Getting started with `ammico`

Version date: 28.01.2026

With ammico, you can analyze text on images and visual content (image and video) at the same time. This tutorial notebook shows you how, after importing ammico (Step 1) and uploading your data (Step 2), you can use all three modules: text extraction (Step 3), image analysis (Step 4) and video analysis (Step 5). The modules are independent, so you can just perform, for example, image analysis or video analysis without needing to go through the others.

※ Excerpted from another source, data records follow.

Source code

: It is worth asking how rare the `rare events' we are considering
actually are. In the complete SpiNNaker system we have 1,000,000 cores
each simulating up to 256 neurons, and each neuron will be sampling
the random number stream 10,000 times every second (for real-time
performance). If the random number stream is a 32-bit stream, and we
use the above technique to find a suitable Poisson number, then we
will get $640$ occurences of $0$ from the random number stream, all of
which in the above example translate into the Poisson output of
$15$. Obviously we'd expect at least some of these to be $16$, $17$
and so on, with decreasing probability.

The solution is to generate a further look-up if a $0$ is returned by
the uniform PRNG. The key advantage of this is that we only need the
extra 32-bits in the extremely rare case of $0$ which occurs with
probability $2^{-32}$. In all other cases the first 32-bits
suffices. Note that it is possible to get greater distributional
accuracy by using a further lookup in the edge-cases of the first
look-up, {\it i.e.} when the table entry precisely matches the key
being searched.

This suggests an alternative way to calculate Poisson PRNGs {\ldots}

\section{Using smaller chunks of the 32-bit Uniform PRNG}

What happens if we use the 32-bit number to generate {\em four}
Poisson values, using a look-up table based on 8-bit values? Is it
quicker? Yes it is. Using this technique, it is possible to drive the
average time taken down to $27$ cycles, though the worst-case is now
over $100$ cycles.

You can run this notebook on google colab or locally / on your own HPC resource. For production data processing, it is recommended to run the analysis locally on a GPU-supported machine. You can also make use of the colab GPU runtime, or purchase additional runtime. However, google colab comes with pre-installed libraries that can lead to dependency conflicts.

This first cell only runs on google colab; on all other machines, you need to create a conda environment first and install ammico from the Python Package Index using
pip install ammico

Alternatively you can install the development version from the GitHub repository
pip install git+https://github.com/ssciwr/AMMICO.git

On google colab, select "TPU" as runtime, otherwise the notebook may not run. To do so, go to:
Runtime -> Change runtime type -> Select Hardware accelerator T4 GPU -> Press Save

Then you need to uninstall the already installed transformers version, and peft, since these lead to dependency conflicts. Then you can install ammico.

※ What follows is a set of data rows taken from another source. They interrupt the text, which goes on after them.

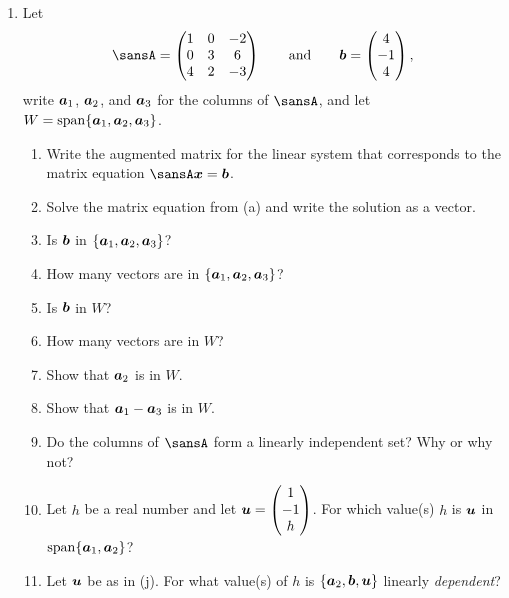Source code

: \documentclass[12 pt]{article}
\newcommand{\pmat}[1]{\begin{pmatrix}#1\end{pmatrix}}
\begin{document}
\begin{enumerate}[leftmargin=0in, rightmargin=-0.25in]
	\item Let 
	\[\sansA=\pmat{1 & 0 & -2 \\ 0 & 3 & 6 \\ 4 & 2 & -3}\quad\quad\text{and}\quad\quad\vect{b}=\pmat{4 \\ -1 \\ 4},\]
	write $\boldsymbol{a}_1$, $\boldsymbol{a}_2$, and $\boldsymbol{a}_3$ for the columns of $\sansA$, and let $W=\operatorname{span}\{\boldsymbol{a}_1,\boldsymbol{a}_2,\boldsymbol{a}_3\}$.
	\begin{enumerate}
		\item Write the augmented matrix for the linear system that corresponds to the matrix equation $\sansA\vect{x}=\vect{b}$.
		\item Solve the matrix equation from (a) and write the solution as a vector.
		\item Is $\boldsymbol{b}$ in $\{\boldsymbol{a}_1,\boldsymbol{a}_2,\boldsymbol{a}_3\}$?
		\item How many vectors are in $\{\boldsymbol{a}_1,\boldsymbol{a}_2,\boldsymbol{a}_3\}$?
		\item Is $\boldsymbol{b}$ in $W$?
		\item How many vectors are in $W$?
		\item Show that $\boldsymbol{a}_2$ is in $W$.
		\item Show that $\boldsymbol{a}_1-\boldsymbol{a}_3$ is in $W$.
		\item Do the columns of $\sansA$ form a linearly independent set? Why or why not?
		\item Let $h$ be a real number and let $\vect{u}=\pmat{1 \\ -1 \\ h}$. For which value(s) $h$ is $\boldsymbol{u}$ in $\operatorname{span}\{\boldsymbol{a}_1,\boldsymbol{a}_2\}$?
		\item Let $\boldsymbol{u}$ be as in (j). For what value(s) of $h$ is $\{\boldsymbol{a}_2,\boldsymbol{b},\boldsymbol{u}\}$ linearly \textit{dependent}?
	\end{enumerate}
\end{enumerate}
\end{document}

Simply execute the cell below by pressing shift+enter.

# CELL #1
# when running on Google colab, otherwise the below cell is skipped
if "google.colab" in str(get_ipython()):
    # uv is a fast Python package manager, see https://github.com/astral-sh/uv
    %pip install uv
    # Uninstall conflicting packages
    !uv pip uninstall peft transformers
    # Install ammico as the latest version from GitHub, which will pull in the compatible dependencies
    !uv pip install git+https://github.com/ssciwr/ammico.git

Now you need to restart the kernel to load the new dependencies. For this, click on "Runtime -> Restart Session" or press Ctrl+M.

Step 1: Import AMMICO

# CELL #2
import ammico

This imports all the functionality from ammico. To analyze images, you need to upload images to google colab or connect to your Google Drive. To connect to your google drive you need to run the cell below.

# CELL #3
from google.colab import drive
drive.mount('/content/drive')

Step 2: Read your image data into AMMICO

ammico reads in files from a directory. You can iterate through directories in a recursive manner and filter by extensions. Note that the order of the files may vary on different OS. Reading in these files creates a dictionary image_dict, with one entry per image file, containing the file path and filename. This dictionary is the main data structure that ammico operates on and is extended successively with each detector run as explained below.

For reading in the files, the ammico function find_files is used, with optional keywords:

input key	input type	possible input values
`path`	`str`	the directory containing the image files (defaults to the location set by environment variable `AMMICO_DATA_HOME`)
`pattern`	`str\\|list`	the file extensions to consider (defaults to "png", "jpg", "jpeg", "gif", "webp", "avif", "tiff")
`recursive`	`bool`	include subdirectories recursively (defaults to `True`)
`limit`	`int`	maximum number of files to read (defaults to `20`, for all images set to `None` or `-1`)
`random_seed`	`int`	the random seed for shuffling the images; applies when only a few images are read and the selection should be preserved (defaults to `None`)

# CELL #4
# Define your data path
data_path = "/content/drive/MyDrive/Test"  # the current directory (make sure you specify the correct path of your folder!)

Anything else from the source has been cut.